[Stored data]

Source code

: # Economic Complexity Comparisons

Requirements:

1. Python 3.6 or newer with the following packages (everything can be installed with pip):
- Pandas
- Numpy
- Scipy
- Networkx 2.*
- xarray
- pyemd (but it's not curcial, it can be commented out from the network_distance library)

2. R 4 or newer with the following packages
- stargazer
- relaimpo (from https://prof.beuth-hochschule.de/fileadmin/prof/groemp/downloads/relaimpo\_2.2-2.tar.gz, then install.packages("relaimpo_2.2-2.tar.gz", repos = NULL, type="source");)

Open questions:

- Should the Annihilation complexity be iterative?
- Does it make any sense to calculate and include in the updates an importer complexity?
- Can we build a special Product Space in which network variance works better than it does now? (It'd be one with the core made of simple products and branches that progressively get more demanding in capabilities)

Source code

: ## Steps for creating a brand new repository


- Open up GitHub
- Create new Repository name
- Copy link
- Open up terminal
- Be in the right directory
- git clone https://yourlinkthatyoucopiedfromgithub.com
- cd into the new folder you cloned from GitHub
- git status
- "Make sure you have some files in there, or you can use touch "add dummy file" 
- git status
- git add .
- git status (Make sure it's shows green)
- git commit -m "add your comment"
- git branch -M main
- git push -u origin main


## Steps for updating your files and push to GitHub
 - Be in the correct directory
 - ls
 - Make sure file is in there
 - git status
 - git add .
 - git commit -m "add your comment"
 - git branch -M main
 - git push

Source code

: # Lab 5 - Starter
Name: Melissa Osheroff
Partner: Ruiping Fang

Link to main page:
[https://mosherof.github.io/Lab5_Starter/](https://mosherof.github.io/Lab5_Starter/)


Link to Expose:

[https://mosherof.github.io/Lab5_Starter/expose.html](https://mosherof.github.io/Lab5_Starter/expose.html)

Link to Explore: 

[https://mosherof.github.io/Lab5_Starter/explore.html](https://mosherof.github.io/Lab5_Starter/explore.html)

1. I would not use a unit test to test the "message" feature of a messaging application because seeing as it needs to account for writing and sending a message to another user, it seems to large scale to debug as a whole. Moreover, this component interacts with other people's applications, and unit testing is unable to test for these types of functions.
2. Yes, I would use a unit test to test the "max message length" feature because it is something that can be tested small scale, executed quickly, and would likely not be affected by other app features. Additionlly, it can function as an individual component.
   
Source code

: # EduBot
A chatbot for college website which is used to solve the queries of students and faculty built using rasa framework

● **What you should do**:
Please reproduce the data as it was given, with every line exact.

● **Written reply**:
Source code

: # Economic Complexity Comparisons

Requirements:

1. Python 3.6 or newer with the following packages (everything can be installed with pip):
- Pandas
- Numpy
- Scipy
- Networkx 2.*
- xarray
- pyemd (but it's not curcial, it can be commented out from the network_distance library)

2. R 4 or newer with the following packages
- stargazer
- relaimpo (from https://prof.beuth-hochschule.de/fileadmin/prof/groemp/downloads/relaimpo\_2.2-2.tar.gz, then install.packages("relaimpo_2.2-2.tar.gz", repos = NULL, type="source");)

Open questions:

- Should the Annihilation complexity be iterative?
- Does it make any sense to calculate and include in the updates an importer complexity?
- Can we build a special Product Space in which network variance works better than it does now? (It'd be one with the core made of simple products and branches that progressively get more demanding in capabilities)

Source code

: ## Steps for creating a brand new repository


- Open up GitHub
- Create new Repository name
- Copy link
- Open up terminal
- Be in the right directory
- git clone https://yourlinkthatyoucopiedfromgithub.com
- cd into the new folder you cloned from GitHub
- git status
- "Make sure you have some files in there, or you can use touch "add dummy file" 
- git status
- git add .
- git status (Make sure it's shows green)
- git commit -m "add your comment"
- git branch -M main
- git push -u origin main


## Steps for updating your files and push to GitHub
 - Be in the correct directory
 - ls
 - Make sure file is in there
 - git status
 - git add .
 - git commit -m "add your comment"
 - git branch -M main
 - git push

Source code

: # Lab 5 - Starter
Name: Melissa Osheroff
Partner: Ruiping Fang

Link to main page:
[https://mosherof.github.io/Lab5_Starter/](https://mosherof.github.io/Lab5_Starter/)


Link to Expose:

[https://mosherof.github.io/Lab5_Starter/expose.html](https://mosherof.github.io/Lab5_Starter/expose.html)

Link to Explore: 

[https://mosherof.github.io/Lab5_Starter/explore.html](https://mosherof.github.io/Lab5_Starter/explore.html)

1. I would not use a unit test to test the "message" feature of a messaging application because seeing as it needs to account for writing and sending a message to another user, it seems to large scale to debug as a whole. Moreover, this component interacts with other people's applications, and unit testing is unable to test for these types of functions.
2. Yes, I would use a unit test to test the "max message length" feature because it is something that can be tested small scale, executed quickly, and would likely not be affected by other app features. Additionlly, it can function as an individual component.
   
Source code

: # EduBot
A chatbot for college website which is used to solve the queries of students and faculty built using rasa framework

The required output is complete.